# First Stab at the Kerdi Shower System



## Paulie (Feb 11, 2009)

HS345 said:


> That is freakin' cool, I would never have thought to use the Kreg jig on cultured marble. :thumbup:


Yeah, it works great..... but, I looked for a masonry bit for the pilot hole and the guy at the store looked at me like I was crazy. So the bit will get dull but I've done a few with the same bit. Have another I just keep for wood.

Also use the fine threaded screws they grab, coarse won't. 

Use a second drill bit for tapping out where the shaft of the screw will grab. Make sure it's long enough to receive the entire shaft of the screw. The self taping screws don't work in such a hard substance.

Last, make sure you've set the clutch on the drill. It works great and brings the two ends together but if you overdrive the screw will spin and render your pilot hole useless.

But yeah, it's the cats ass if you want tight joints in cultured marble. We have a lot of windows in bathrooms here and this is my solution, everyone seems to love it. Totally waterproof. :thumbsup:


----------



## JohnFRWhipple (Oct 20, 2009)

*Build up with Kerdi and Nobel corners*

Doing a proper Kerdi Corner will add between 2 and 3 layers of material in these corners.

We like to add in a 6" strip of concrete board or cement board for the bottom 6" of the wall assembly. This gives room for the folded "Old School" corners and no build up...

Works every time....

You can see in the picture the folded corner. The tile setter came in behind me and Kerdi'd over the Nobel to the shower floor. And then to be safe we Hydro Banned it....:w00t:

JW



HS345 said:


> I did it once, it wasn't that bad at all as I recall.
> 
> I usually use Kerdi Band for the floor wall connections, and in the corners. I don't care for the preformed corners. I liked the old skool original Kerdi corners better. But the Kerdi Band works great. I prefer the 7".


----------



## HS345 (Jan 20, 2008)

JohnFRWhipple said:


> Doing a proper Kerdi Corner will add between 2 and 3 layers of material in these corners.


If you look at the pic I posted, all of the buildup was transferred to the floor. There was zero buildup on the walls (other than the vertical joints, nothing you can do about that). 
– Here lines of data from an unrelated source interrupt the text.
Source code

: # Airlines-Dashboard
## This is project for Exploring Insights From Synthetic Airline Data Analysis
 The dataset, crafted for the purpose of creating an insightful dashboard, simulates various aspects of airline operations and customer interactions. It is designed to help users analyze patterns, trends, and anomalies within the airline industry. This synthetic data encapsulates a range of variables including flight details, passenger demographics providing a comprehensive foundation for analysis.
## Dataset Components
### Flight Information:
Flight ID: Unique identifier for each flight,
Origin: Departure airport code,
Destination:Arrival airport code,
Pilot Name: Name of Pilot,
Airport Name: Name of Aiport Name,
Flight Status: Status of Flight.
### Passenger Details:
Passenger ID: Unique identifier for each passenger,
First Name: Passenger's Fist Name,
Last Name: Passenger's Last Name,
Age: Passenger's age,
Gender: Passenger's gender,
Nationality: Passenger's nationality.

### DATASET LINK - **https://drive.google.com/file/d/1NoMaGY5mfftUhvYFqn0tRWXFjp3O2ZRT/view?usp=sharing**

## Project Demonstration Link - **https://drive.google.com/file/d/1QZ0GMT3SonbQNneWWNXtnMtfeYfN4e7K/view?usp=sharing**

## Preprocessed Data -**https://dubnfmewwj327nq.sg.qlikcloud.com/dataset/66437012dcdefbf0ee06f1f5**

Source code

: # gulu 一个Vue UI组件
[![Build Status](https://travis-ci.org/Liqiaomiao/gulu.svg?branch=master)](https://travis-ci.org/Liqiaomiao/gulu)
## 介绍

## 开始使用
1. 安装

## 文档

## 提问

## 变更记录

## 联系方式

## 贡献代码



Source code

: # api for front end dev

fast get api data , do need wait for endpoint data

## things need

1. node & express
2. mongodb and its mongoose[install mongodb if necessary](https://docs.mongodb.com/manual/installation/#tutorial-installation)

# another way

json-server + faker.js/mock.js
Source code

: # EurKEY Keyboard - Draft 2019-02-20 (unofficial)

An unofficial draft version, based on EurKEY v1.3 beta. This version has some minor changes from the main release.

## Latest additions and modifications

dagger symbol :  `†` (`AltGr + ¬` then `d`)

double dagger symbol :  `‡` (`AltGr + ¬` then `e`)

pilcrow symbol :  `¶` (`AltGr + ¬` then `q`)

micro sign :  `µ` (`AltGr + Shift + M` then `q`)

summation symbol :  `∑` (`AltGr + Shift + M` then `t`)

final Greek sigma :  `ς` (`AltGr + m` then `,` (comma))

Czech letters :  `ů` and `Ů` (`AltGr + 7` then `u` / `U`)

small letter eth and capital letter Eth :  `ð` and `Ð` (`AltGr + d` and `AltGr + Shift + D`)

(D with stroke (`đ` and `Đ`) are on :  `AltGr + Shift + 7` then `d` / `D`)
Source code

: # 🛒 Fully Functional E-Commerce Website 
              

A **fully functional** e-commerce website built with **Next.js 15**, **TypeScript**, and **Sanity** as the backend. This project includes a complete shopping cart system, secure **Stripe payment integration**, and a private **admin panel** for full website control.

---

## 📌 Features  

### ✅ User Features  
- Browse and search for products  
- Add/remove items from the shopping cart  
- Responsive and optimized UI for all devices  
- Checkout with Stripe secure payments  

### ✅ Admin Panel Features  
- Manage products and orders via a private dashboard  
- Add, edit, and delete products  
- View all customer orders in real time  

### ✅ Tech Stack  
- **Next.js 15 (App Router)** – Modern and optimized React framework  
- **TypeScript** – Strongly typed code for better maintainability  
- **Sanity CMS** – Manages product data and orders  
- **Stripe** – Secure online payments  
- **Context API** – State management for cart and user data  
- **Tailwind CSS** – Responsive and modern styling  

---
Lately when I pack my floors I flatten the drypack a little in the corners to absorb some of the buildup. Works like a charm.
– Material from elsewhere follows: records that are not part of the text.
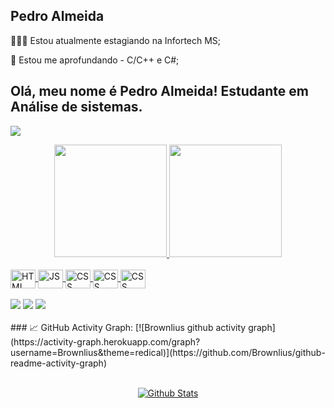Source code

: ## Pedro Almeida

👨🏾‍💻 Estou atualmente estagiando na Infortech MS;

📘 Estou me aprofundando  - C/C++ e C#;
    

## Olá, meu nome é Pedro Almeida! Estudante em Análise de sistemas.
![](https://komarev.com/ghpvc/?username=Bronwlius&color=brightgreen&style=for-the-badge&label=Visitas+ao+meu+Perfil)

<div align="center">
  <a href="https://github.com/Brownlius">
  <img height="180em" src="https://github-readme-stats.vercel.app/api?username=Brownlius&show_icons=true&theme=blue-green&include_all_commits=true&count_private=true"/>
  <img height="180em" src="https://github-readme-stats.vercel.app/api/top-langs/?username=Brownlius&layout=compact&langs_count=7&theme=blue-green"/>
</div>
<div style="display: inline_block"><br>  
  <img align="center" alt="HTML" height="30" width="40"  src="https://cdn.jsdelivr.net/gh/devicons/devicon/icons/html5/html5-plain.svg" />     
  <img align="center" alt="JS" height="30" width="40"  src="https://cdn.jsdelivr.net/gh/devicons/devicon/icons/javascript/javascript-original.svg" />     
  <img align="center" alt="CSS" height="30" width="40" src="https://cdn.jsdelivr.net/gh/devicons/devicon/icons/css3/css3-plain.svg" />
  <img align="center" alt="CSS" height="30" width="40" src="https://cdn.jsdelivr.net/gh/devicons/devicon/icons/cplusplus/cplusplus-line.svg"/>
  <img align="center" alt="CSS" height="30" width="40" src="https://cdn.jsdelivr.net/gh/devicons/devicon/icons/csharp/csharp-line.svg" />
          
          
</div><br>  
<div> 
  <a href="https://instagram.com/pedro.realofficial" target="_blank"><img src="https://img.shields.io/badge/-Instagram-%23E4405F?style=for-the-badge&logo=instagram&logoColor=white" target="_blank"></a>
  <a href = "mailto:p.almeida@live.com"><img src="https://img.shields.io/badge/-Gmail-%23333?style=for-the-badge&logo=gmail&logoColor=white" target="_blank"></a>
  <a href="https://www.linkedin.com/in/rafaella-ballerini-45875016a" target="_blank"><img src="https://img.shields.io/badge/-LinkedIn-%230077B5?style=for-the-badge&logo=linkedin&logoColor=white" target="_blank"></a> 
 
</div>
<br>
### 📈 GitHub Activity Graph:
[![Brownlius github activity graph](https://activity-graph.herokuapp.com/graph?username=Brownlius&theme=redical)](https://github.com/Brownlius/github-readme-activity-graph)
<br>
<br>

<p align="center">
 <a target="_blank" rel="noopener noreferrer" href="https://raw.githubusercontent.com/bornmay/bornmay/Update/svg/Bottom.svg"><img      src="https://raw.githubusercontent.com/bornmay/bornmay/Update/svg/Bottom.svg" alt="Github Stats" style="max-width: 100%;"></a>
</p>


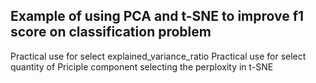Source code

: ## Example of using PCA and t-SNE to improve f1 score on classification problem
Practical use for select explained_variance_ratio
Practical use for select quantity of Priciple component
selecting the perploxity in t-SNE
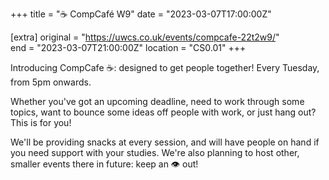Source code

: +++
title = "☕ CompCafé W9"
date = "2023-03-07T17:00:00Z"

[extra]
original = "https://uwcs.co.uk/events/compcafe-22t2w9/"    
end = "2023-03-07T21:00:00Z"
location = "CS0.01"
+++

Introducing CompCafe ☕: designed to get people together! Every Tuesday, from 5pm onwards.

Whether you've got an upcoming deadline, need to work through some topics, want to bounce some ideas off people with work, or just hang out? This is for you!

We'll be providing snacks at every session, and will have people on hand if you need support with your studies. We're also planning to host other, smaller events there in future: keep an 👁️ out!
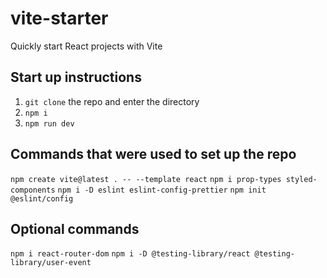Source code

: # vite-starter

Quickly start React projects with Vite

## Start up instructions

1. `git clone` the repo and enter the directory
2. `npm i`
3. `npm run dev`

## Commands that were used to set up the repo

`npm create vite@latest . -- --template react`
`npm i prop-types styled-components`
`npm i -D eslint eslint-config-prettier`
`npm init @eslint/config`

## Optional commands

`npm i react-router-dom`
`npm i -D @testing-library/react @testing-library/user-event`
Is that a channel drain there John?


----------



## JohnFRWhipple (Oct 20, 2009)

HS345 said:


> If you look at the pic I posted, all of the buildup was transferred to the floor. There was zero buildup on the walls (other than the vertical joints, nothing you can do about that).
> 
> Lately when I pack my floors I flatten the drypack a little in the corners to absorb some of the buildup. Works like a charm.
> 
> Is that a channel drain there John?



Yes this is another "Baby Blue" install and I installed a Channel Drain from "My Shower Grate Shop" against the bench...


----------



## HS345 (Jan 20, 2008)

JohnFRWhipple said:


> Yes this is another "Baby Blue" install and I installed a Channel Drain from "My Shower Grate Shop" against the bench...


Awesome, I am dying to try one of those. Do you have to use the Noble membranes to make the membrane/drain connection, or is there a way to use all Kerdi?

You can slope in a flat plane to the wall, yes? Which means you could use large format tile, yes?


----------



## angus242 (Oct 20, 2007)

HS345 said:


> Awesome, I am dying to try one of those. Do you have to use the Noble membranes to make the membrane/drain connection, or is there a way to use all Kerdi?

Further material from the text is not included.